Re: Convert Java <long> to C <?>

Simple Simon wrote:
Java longs are 8 bytes. I have a Java long that is coming in from the network, and that represents milliseconds since Epoch (Jan 1 1970 00:00:00). I'm having trouble understanding how to get it into a struct timeval object.

I get the ByteBuffer as an array of const unsigned char, 'buffer'.

Here's an example: 00 00 01 0A 29 1D 07 E4

This value maps somehow to Thu Mar 23 16:57:49 2006 and some millisecs which I haven't sussed out yet.

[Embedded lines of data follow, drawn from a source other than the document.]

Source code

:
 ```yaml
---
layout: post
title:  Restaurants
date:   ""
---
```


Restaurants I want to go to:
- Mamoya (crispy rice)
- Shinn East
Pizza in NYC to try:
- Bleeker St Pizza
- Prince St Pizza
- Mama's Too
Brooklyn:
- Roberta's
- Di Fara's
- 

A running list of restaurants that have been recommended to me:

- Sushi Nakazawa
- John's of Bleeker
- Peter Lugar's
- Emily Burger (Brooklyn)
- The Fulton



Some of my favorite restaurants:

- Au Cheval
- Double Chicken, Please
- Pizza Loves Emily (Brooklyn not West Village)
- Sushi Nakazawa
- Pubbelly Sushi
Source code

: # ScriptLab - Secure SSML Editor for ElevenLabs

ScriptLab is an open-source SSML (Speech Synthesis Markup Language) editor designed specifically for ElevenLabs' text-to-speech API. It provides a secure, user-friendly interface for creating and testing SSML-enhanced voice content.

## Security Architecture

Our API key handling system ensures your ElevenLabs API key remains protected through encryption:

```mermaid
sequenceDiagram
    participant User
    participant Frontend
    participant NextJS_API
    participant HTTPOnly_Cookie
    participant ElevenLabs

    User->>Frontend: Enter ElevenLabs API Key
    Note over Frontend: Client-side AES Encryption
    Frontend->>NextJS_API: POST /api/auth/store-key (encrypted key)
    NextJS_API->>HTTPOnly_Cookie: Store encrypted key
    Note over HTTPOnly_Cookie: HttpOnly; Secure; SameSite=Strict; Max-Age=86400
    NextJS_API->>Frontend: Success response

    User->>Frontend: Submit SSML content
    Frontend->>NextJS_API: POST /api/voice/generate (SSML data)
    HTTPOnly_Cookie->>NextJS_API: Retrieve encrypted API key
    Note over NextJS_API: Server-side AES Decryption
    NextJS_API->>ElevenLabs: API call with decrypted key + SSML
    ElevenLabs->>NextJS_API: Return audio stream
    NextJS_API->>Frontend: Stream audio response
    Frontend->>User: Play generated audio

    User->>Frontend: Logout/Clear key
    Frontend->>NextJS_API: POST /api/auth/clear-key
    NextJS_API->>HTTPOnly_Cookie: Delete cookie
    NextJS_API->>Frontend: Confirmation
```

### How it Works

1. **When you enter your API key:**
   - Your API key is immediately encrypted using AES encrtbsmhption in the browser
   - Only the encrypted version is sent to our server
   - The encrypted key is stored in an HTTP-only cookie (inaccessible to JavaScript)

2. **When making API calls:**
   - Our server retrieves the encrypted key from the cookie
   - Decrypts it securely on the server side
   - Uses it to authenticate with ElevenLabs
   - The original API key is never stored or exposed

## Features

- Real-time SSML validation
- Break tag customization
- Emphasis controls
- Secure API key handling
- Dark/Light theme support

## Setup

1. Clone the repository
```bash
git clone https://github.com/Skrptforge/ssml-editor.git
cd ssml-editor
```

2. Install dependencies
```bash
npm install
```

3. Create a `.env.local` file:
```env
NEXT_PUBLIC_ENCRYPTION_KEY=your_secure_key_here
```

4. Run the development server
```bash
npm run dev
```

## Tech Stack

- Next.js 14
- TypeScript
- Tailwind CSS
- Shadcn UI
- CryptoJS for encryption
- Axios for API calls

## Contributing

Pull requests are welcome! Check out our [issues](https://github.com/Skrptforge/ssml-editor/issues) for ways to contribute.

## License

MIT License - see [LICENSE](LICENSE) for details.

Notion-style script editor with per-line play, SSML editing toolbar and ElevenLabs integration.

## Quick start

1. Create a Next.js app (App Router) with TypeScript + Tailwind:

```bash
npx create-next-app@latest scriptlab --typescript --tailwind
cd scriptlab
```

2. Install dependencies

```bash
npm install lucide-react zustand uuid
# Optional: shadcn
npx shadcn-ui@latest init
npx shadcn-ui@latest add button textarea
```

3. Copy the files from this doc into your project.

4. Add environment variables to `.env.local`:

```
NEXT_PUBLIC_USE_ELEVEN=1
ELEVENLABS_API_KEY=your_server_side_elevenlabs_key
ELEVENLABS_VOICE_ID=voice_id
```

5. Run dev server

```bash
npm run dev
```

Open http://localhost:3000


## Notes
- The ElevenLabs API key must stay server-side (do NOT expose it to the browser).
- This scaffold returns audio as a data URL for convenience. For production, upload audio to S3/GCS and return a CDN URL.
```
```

I'm beating my simple brains out trying to figure out how to get that into a struct timeval t so that t.tv_sec would spit out

You no doubt mean a struct tm t, with t.tm_sec, since there ain't no such thing as a struct timeval in standard C (until you define it).
You really don't want to assign your value (divided by 1000) to t.tm_sec, which need not be able to hold it and for which such value may be meaningless.


Thu Mar 23 16:57:49 2006

if used as an argument to ctime().

You might try an experiment like the following.
You can see that I am 5 hours off. That suggests that I have not resolved a time zone problem. Your value is very likely a UTC time for which gmtime rather than localtime is represented. There are several unresolved issues in this code which I will leave as an exercise.

#include <stdio.h>
#include <time.h>
#include <string.h>

int main(void)
{
struct tm now = {
.tm_year = 106,
.tm_mon = 2,
.tm_mday = 23,
.tm_hour = 16,
.tm_min = 57,
.tm_sec = 49,
.tm_isdst = -1
};
time_t t;
unsigned char buf[sizeof t];
size_t ndx;
unsigned long long tx;
unsigned char bufx[sizeof tx];
t = mktime(&now);
memcpy(buf, &t, sizeof t);
printf("asctime(&now) = %s", asctime(&now));
printf("ctime(&t) = %s", ctime(&t));
for (ndx = 0; ndx < sizeof t; ndx++)
printf("buf[%lu] = %#04hx\n", (unsigned long) ndx, buf[ndx]);
putchar('\n');
tx = 1000ull * t;
memcpy(bufx, &tx, sizeof tx);
for (ndx = 0; ndx < sizeof tx; ndx++)
printf("buf[%lu] = %#04hx\n", (unsigned long) ndx, bufx[ndx]);

printf("\n\nHaving run this experiment before, I will place\n"
"the OP's values into the array,\n"
"move that to the unsigned long long,\n"
"divide by 1000, assign that value to a time_t,\n"
"and see what happens.\n");
memcpy(bufx, &(unsigned char[sizeof bufx]) {
0xe4, 0x07, 0x1d, 0x29, 0x0a, 0x01, 0, 0}
, sizeof bufx);
printf("The buffer as I have assigned it:\n");
for (ndx = 0; ndx < sizeof tx; ndx++)
printf("buf[%lu] = %#04hx\n", (unsigned long) ndx, bufx[ndx]);
memcpy(&tx, bufx, sizeof tx);
printf("corresponding to %llu (%#018llx)\n", tx, tx);
t = tx / 1000;
printf("The time_t now holds %lu\n", (unsigned long) t);
printf("ctime(&t) = %s", ctime(&t));


return 0;
}

asctime(&now) = Thu Mar 23 16:57:49 2006
ctime(&t) = Thu Mar 23 16:57:49 2006
buf[0] = 0x8d
buf[1] = 0xd3
buf[2] = 0x22
buf[3] = 0x44

buf[0] = 0xc8
buf[1] = 0x5e
buf[2] = 0x0a
buf[3] = 0x28
buf[4] = 0x0a
buf[5] = 0x01
buf[6] = 0000
buf[7] = 0000


Having run this experiment before, I will place
the OP's values into the array,
move that to the unsigned long long,
divide by 1000, assign that value to a time_t,
and see what happens.
The buffer as I have assigned it:
buf[0] = 0xe4
buf[1] = 0x07
buf[2] = 0x1d
buf[3] = 0x29
buf[4] = 0x0a
buf[5] = 0x01
buf[6] = 0000
buf[7] = 0000
corresponding to 1143151069156 (0x0000010a291d07e4)
The time_t now holds 1143151069
ctime(&t) = Thu Mar 23 21:57:49 2006

.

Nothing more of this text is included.